The startup also compressed the time needed to refit its recycled rockets (from one year to a few months) and began preliminary tests of its Falcon Heavy booster, which is expected to be the world’s most powerful rocket when it is completed later this year.

3. Amazon (Seattle, WA)

Oh, you haven’t heard of Amazon? Well, where the heck have you been?! Amazon is using a range of AI technologies, including computer vision, machine learning, and natural-language processing, to reinvent mobile computing and shopping. The company’s voice-activated assistant Alexa now controls everything from TVs to cars and is poised to be the next important computing platform.

Amazon is also streamlining the brick-and-mortar shopping experience through its Seattle-based Amazon Go convenience store. Customers simply enter the store, scan an app on their smartphones, and walk out with the items they wish to purchase. Amazon uses AI, cameras, and sensors to identify the products they have selected and bills them automatically—no lines or checkouts necessary.

4. 23andMe (Mountain View, CA)

Knowing your genetic make up has never been easier thanks to this innovative company. A pioneer of direct-to-consumer genetic testing since its founding in 2006, 23andMe ran into trouble in 2013 when the FDA barred it from distributing health information. But this year the regulator changed course and reopened a major business line for the company, permitting it to market genetic reports on risks for late-onset Alzheimer’s disease, Parkinson’s disease, and eight other conditions.

After extracting DNA from the cells in saliva samples sent in by customers, the company uses a DNA-genotyping chip made by Illumina (No. 22) to capture features related to health and ancestry—information customers are then able to access online. 23andMe now has more than two million customers worldwide, and its products have been used in a number of research projects, including studies of female fertility, depression, Parkinson’s disease, and even nail biting.

5. Alphabet (Mountain View, CA)

Everyone has heard of Alphabet. And if you haven’t, you’ve at least heard about the companies under their umbrella. Alphabet’s subsidiaries are technology leaders in AI, autonomous vehicles, and AR and VR, among other areas. Its DeepMind division keeps devising new ways for AI systems to mimic human intelligence and learn more quickly. Its self-driving-car project, Waymo, continues to improve performance and has aggressively defended its intellectual property by suing rival Uber after a top engineer switched teams.
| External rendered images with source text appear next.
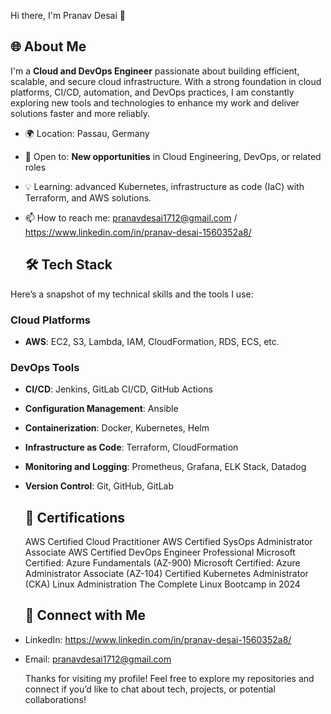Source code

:  Hi there, I'm Pranav Desai 👋

## 🌐 About Me
I'm a **Cloud and DevOps Engineer** passionate about building efficient, scalable, and secure cloud infrastructure. With a strong foundation in cloud platforms, CI/CD, automation, and DevOps practices, I am constantly exploring new tools and technologies to enhance my work and deliver solutions faster and more reliably.

- 🌍 Location: Passau, Germany
- 👀 Open to: **New opportunities** in Cloud Engineering, DevOps, or related roles
- 💡 Learning: advanced Kubernetes, infrastructure as code (IaC) with Terraform, and AWS solutions.
- 📫 How to reach me: pranavdesai1712@gmail.com / https://www.linkedin.com/in/pranav-desai-1560352a8/

  ## 🛠️ Tech Stack
Here’s a snapshot of my technical skills and the tools I use:

### **Cloud Platforms**
- **AWS**: EC2, S3, Lambda, IAM, CloudFormation, RDS, ECS, etc.

### **DevOps Tools**
- **CI/CD**: Jenkins, GitLab CI/CD, GitHub Actions
- **Configuration Management**: Ansible
- **Containerization**: Docker, Kubernetes, Helm
- **Infrastructure as Code**: Terraform, CloudFormation
- **Monitoring and Logging**: Prometheus, Grafana, ELK Stack, Datadog
- **Version Control**: Git, GitHub, GitLab

  ## 📝 Certifications
  AWS Certified Cloud Practitioner
  AWS Certified SysOps Administrator Associate
  AWS Certified DevOps Engineer Professional
  Microsoft Certified: Azure Fundamentals (AZ-900)
  Microsoft Certified: Azure Administrator Associate (AZ-104)
  Certified Kubernetes Administrator (CKA)
  Linux Administration The Complete Linux Bootcamp in 2024

  ## 💼 Connect with Me
- LinkedIn: https://www.linkedin.com/in/pranav-desai-1560352a8/
- Email: pranavdesai1712@gmail.com

  Thanks for visiting my profile! Feel free to explore my repositories and connect if you’d like to chat about tech, projects, or potential collaborations!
Google, Alphabet’s best-known and largest subsidiary, is collaborating with hardware makers to create standalone VR headsets for its Daydream VR platform. The new models will have built-in displays and processors rather than relying on users’ smartphones, and will use sensors to better track peoples’ movements in virtual worlds.

6. iFlyTek (Hefei, China)

iFlytek already dominates China’s voice recognition market and is now expanding into voice-activated command systems for cars, homes, robots, and schools. In the past year, it launched systems that enable people to control their cars, TVs, and home appliances via voice; invested in a startup that makes home robots; and established a joint venture to develop educational products that incorporate its instant translation features.

iFlyTek also established a multimillion-dollar fund to invest in AI-related startups around the world. It says that more than 160,000 developers use its software and more than 400 million people use its products.
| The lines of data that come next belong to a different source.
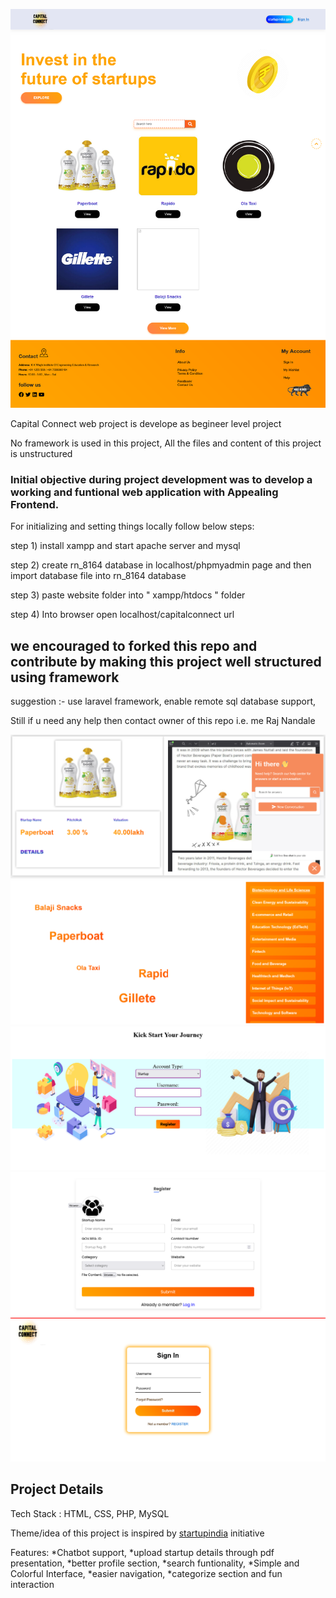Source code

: ![Home Page](/screenshots/home.png)

Capital Connect web project is develope as begineer level project

No framework is used in this project, All the files and content of this project is unstructured

### Initial objective during project development was to develop a working and funtional web application with Appealing Frontend.

For initializing and setting things locally follow below steps:

step 1) install xampp and start apache server and mysql

step 2) create rn_8164 database in localhost/phpmyadmin page and then import database file into rn_8164 database

step 3) paste website folder into " xampp/htdocs " folder

step 4) Into browser open localhost/capitalconnect url

## we encouraged to forked this repo and contribute by making this project well structured using framework
suggestion :- use laravel framework, enable remote sql database support,

Still if u need any help then contact owner of this repo i.e. me Raj Nandale

![Showcase page](/screenshots/showcase.png)
![Explore page](/screenshots/explore.png)
![Usertype page](/screenshots/usertype.png)
![Register page](/screenshots/register.png)
![Login page](/screenshots/login.png)


## Project Details

Tech Stack : HTML, CSS, PHP, MySQL

Theme/idea of this project is inspired by [startupindia](startupindia.gov.in) initiative

Features: *Chatbot support, *upload startup details through pdf presentation, *better profile section, *search funtionality, *Simple and Colorful Interface, *easier navigation, *categorize section and fun interaction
7. Kite Pharma (Santa Monica, CA)

This immunotherapy company is taking the body’s T cells, which naturally fight infections, and engineering them to fight cancer. It is farthest along with its therapy for aggressive non-Hodgkin’s lymphoma, with more than a third of one study’s participants showing no sign of disease six months after treatment.

There were two deaths associated with the therapy based on its known side effects—approximately 2 percent of study participants—but it seems to be nearing FDA approval.

8. Tencent (Shenzhen, China)

It’s been a blowout year for Tencent, which owns China’s biggest social network, WeChat, and is also the world’s largest video-gaming company. Though WeChat already boasts more than 900 million monthly active users, Tencent keeps expanding the mobile app so that it now offers messaging, online gaming, shopping, music, videos, and peer-to-peer payments. The breadth of features attracts new users and keeps existing ones active inside WeChat, which enables Tencent to sell more ads and services.

In April, the Internet giant passed Wells Fargo to become one of the world’s 10 most valuable companies by market capitalization, thanks to growth in its gaming, online advertising, and payments businesses.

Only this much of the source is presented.